Fri, Apr 10, 2015 - Page 5 News List

Wielding firecrackers, monkey-chasers to start work on Monday in Gukeng

Staff writer, with CNA

Two Formosan macaques, also known as Formosan rock monkeys, plunder fruit and crops in Yunlin County on Friday last week.

Photo: Huang Shu-li, Taipei Times

Yunlin County has recruited and trained seven people to chase monkeys away from farms in the county, which has a large population of Formosan macaques.

The seven, selected from more than 30 applicants, are to soon begin work in the mountains of Gukeng Township (古坑).
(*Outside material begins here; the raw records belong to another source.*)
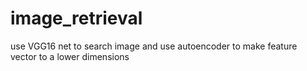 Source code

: # image_retrieval
use VGG16 net to search image and use autoencoder to make feature vector to a lower dimensions
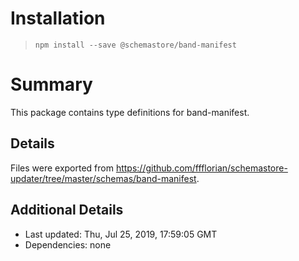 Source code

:# Installation
> `npm install --save @schemastore/band-manifest`

# Summary
This package contains type definitions for band-manifest.

## Details
Files were exported from https://github.com/ffflorian/schemastore-updater/tree/master/schemas/band-manifest.

## Additional Details
* Last updated: Thu, Jul 25, 2019, 17:59:05 GMT
* Dependencies: none

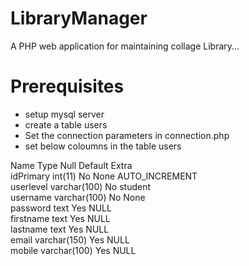 # LibraryManager
A PHP web application for maintaining collage Library...


# Prerequisites

- setup mysql server
- create a table users
- Set the connection parameters in connection.php
- set below coloumns in the table users

Name        Type					  Null	Default			Extra           <br/>
idPrimary   int(11)					No		None			AUTO_INCREMENT    <br/>
userlevel		varchar(100)		No		student	                    <br/>
username		varchar(100)		No		None	                      <br/>
password		text					  Yes		NULL                        <br/>
firstname		text					  Yes		NULL	                      <br/>
lastname		text					  Yes		NULL                        <br/>
email			  varchar(150)		Yes		NULL                        <br/>
mobile			varchar(100)		Yes		NULL	                      <br/>
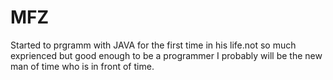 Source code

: # MFZ
Started to prgramm with JAVA for the first time in his life.not so much exprienced but good enough to be a programmer
I probably will be the new man of time who is in front of time.
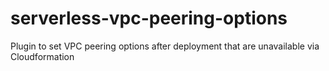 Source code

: # serverless-vpc-peering-options
Plugin to set VPC peering options after deployment that are unavailable via Cloudformation
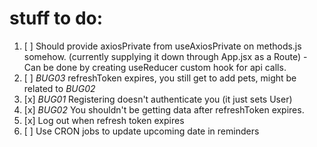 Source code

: # stuff to do:

1. [ ] Should provide axiosPrivate from useAxiosPrivate on methods.js somehow. (currently supplying it down through App.jsx as a Route) - Can be done by creating useReducer custom hook for api calls.
2. [ ] _BUG03_ refreshToken expires, you still get to add pets, might be related to _BUG02_
3. [x] _BUG01_ Registering doesn't authenticate you (it just sets User)
4. [x] _BUG02_ You shouldn't be getting data after refreshToken expires.
5. [x] Log out when refresh token expires
6. [ ] Use CRON jobs to update upcoming date in reminders
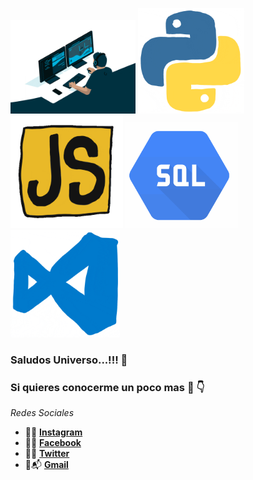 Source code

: <img src= "https://github.com/Iormaieru/Iormaieru/blob/main/giph.gif" width="200"> <img src= "https://github.com/Iormaieru/Iormaieru/blob/main/giphy.gif" width="170"> <img src= "https://github.com/Iormaieru/Iormaieru/blob/main/javascript.gif" width="180"> <img src= "https://github.com/Iormaieru/Iormaieru/blob/main/sql.gif" width="180"> <img src= "https://github.com/Iormaieru/Iormaieru/blob/main/vscode.gif  " width="175">


### Saludos Universo...!!! :rocket:


<!--
**Iormaieru/Iormaieru** is a ✨ _special_ ✨ repository because its `README.md` (this file) appears on your GitHub profile.

Here are some ideas to get you started:

- 🔭 I’m currently working on ...
- 🌱 I’m currently learning ...
- 👯 I’m looking to collaborate on ...
- 🤔 I’m looking for help with ...
- 💬 Ask me about ...
- 📫 How to reach me: ...
- 😄 Pronouns: ...
- ⚡ Fun fact: ...
-->

### Si quieres conocerme un poco mas :mag_right: :point_down:
 _Redes Sociales_
 
 * :small_blue_diamond::sunglasses: **[Instagram](https://www.instagram.com/iormaieru/)** 
 * :small_blue_diamond::wink: **[Facebook](https://www.facebook.com/IORMaieru/)**
 * :small_blue_diamond::dizzy_face: **[Twitter](https://twitter.com/IORMaieru)**
 * :small_blue_diamond::mailbox_with_mail: **[Gmail](iormaieru@gmail.com)**

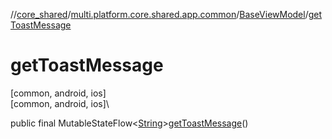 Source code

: //[core_shared](../../../index.md)/[multi.platform.core.shared.app.common](../index.md)/[BaseViewModel](index.md)/[getToastMessage](get-toast-message.md)

# getToastMessage

[common, android, ios]\
[common, android, ios]\

public final MutableStateFlow&lt;[String](https://docs.oracle.com/javase/8/docs/api/java/lang/String.html)&gt;[getToastMessage](get-toast-message.md)()
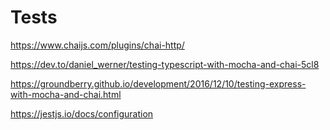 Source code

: # Tests

https://www.chaijs.com/plugins/chai-http/

https://dev.to/daniel_werner/testing-typescript-with-mocha-and-chai-5cl8

https://groundberry.github.io/development/2016/12/10/testing-express-with-mocha-and-chai.html

https://jestjs.io/docs/configuration
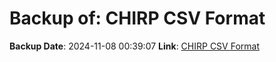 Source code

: # Backup of: CHIRP CSV Format

**Backup Date**: 2024-11-08 00:39:07
**Link**: [CHIRP CSV Format](https://przemienniki.net/export/chirp.csv?band=2m,70cm&country=pl&onlyworking=true)
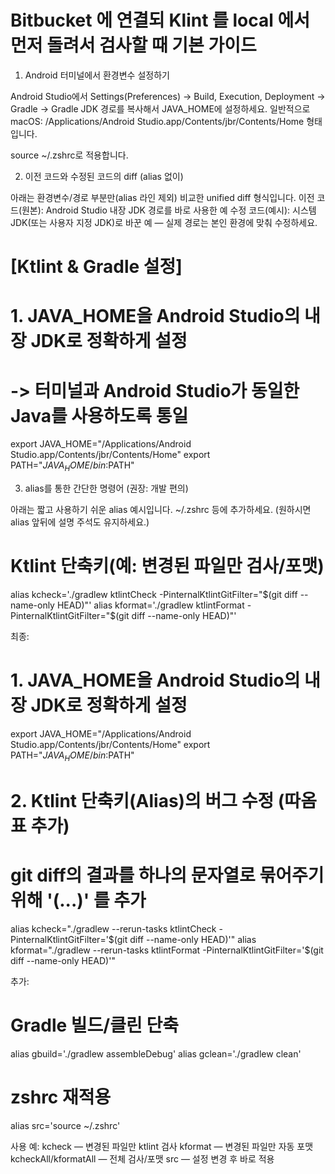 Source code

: # Bitbucket 에 연결되 Klint 를 local 에서 먼저 돌려서 검사할 때 기본 가이드


1) Android 터미널에서 환경변수 설정하기 

Android Studio에서 Settings(Preferences) → Build, Execution, Deployment → Gradle → Gradle JDK 경로를 복사해서 JAVA_HOME에 설정하세요. 
일반적으로 macOS: /Applications/Android Studio.app/Contents/jbr/Contents/Home 형태입니다.

source ~/.zshrc로 적용합니다.

2) 이전 코드와 수정된 코드의 diff (alias 없이)

아래는 환경변수/경로 부분만(alias 라인 제외) 비교한 unified diff 형식입니다.
이전 코드(원본): Android Studio 내장 JDK 경로를 바로 사용한 예
수정 코드(예시): 시스템 JDK(또는 사용자 지정 JDK)로 바꾼 예 — 실제 경로는 본인 환경에 맞춰 수정하세요.

 # [Ktlint & Gradle 설정]

# 1. JAVA_HOME을 Android Studio의 내장 JDK로 정확하게 설정
#    -> 터미널과 Android Studio가 동일한 Java를 사용하도록 통일
export JAVA_HOME="/Applications/Android Studio.app/Contents/jbr/Contents/Home"
export PATH="$JAVA_HOME/bin:$PATH"


3) alias를 통한 간단한 명령어 (권장: 개발 편의)

아래는 짧고 사용하기 쉬운 alias 예시입니다. ~/.zshrc 등에 추가하세요. (원하시면 alias 앞뒤에 설명 주석도 유지하세요.)

# Ktlint 단축키(예: 변경된 파일만 검사/포맷)
alias kcheck='./gradlew ktlintCheck -PinternalKtlintGitFilter="$(git diff --name-only HEAD)"'
alias kformat='./gradlew ktlintFormat -PinternalKtlintGitFilter="$(git diff --name-only HEAD)"'


최종:

# 1. JAVA_HOME을 Android Studio의 내장 JDK로 정확하게 설정
export JAVA_HOME="/Applications/Android Studio.app/Contents/jbr/Contents/Home"
export PATH="$JAVA_HOME/bin:$PATH"

# 2. Ktlint 단축키(Alias)의 버그 수정 (따옴표 추가)
# git diff의 결과를 하나의 문자열로 묶어주기 위해 '(...)' 를 추가
alias kcheck="./gradlew --rerun-tasks ktlintCheck -PinternalKtlintGitFilter='$(git diff --name-only HEAD)'"
alias kformat="./gradlew --rerun-tasks ktlintFormat -PinternalKtlintGitFilter='$(git diff --name-only HEAD)'"



추가:
# Gradle 빌드/클린 단축
alias gbuild='./gradlew assembleDebug'
alias gclean='./gradlew clean'

# zshrc 재적용
alias src='source ~/.zshrc'

사용 예:
kcheck — 변경된 파일만 ktlint 검사
kformat — 변경된 파일만 자동 포맷
kcheckAll/kformatAll — 전체 검사/포맷
src — 설정 변경 후 바로 적용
Their primary tactic is to employ firecrackers to deter the primates.

It is better to use firecrackers to scare off the animals than to erect electrified fencing or adopt sterilization to reduce their numbers, the township administration said.

The administration said the job of “monkey-chaser” is more difficult than it may seem and that most recruits are older farmers, although it also received applications from young people with college degrees.

The chasers are to start work on Monday at a salary of NT$24,000 per month.

The Formosan macaque, also known as the Formosan rock monkey, is native to Taiwan.

It once faced extinction due to human hunting before being listed as “precious and rare” and placed under strict protection, in accordance with the 1989 Wildlife Conservation Act (野生動物保育法).

By 2009, the Formosan macaque population had surged to 250,000, leading the Council of Agriculture to downgrade the species’ status to “conserved.”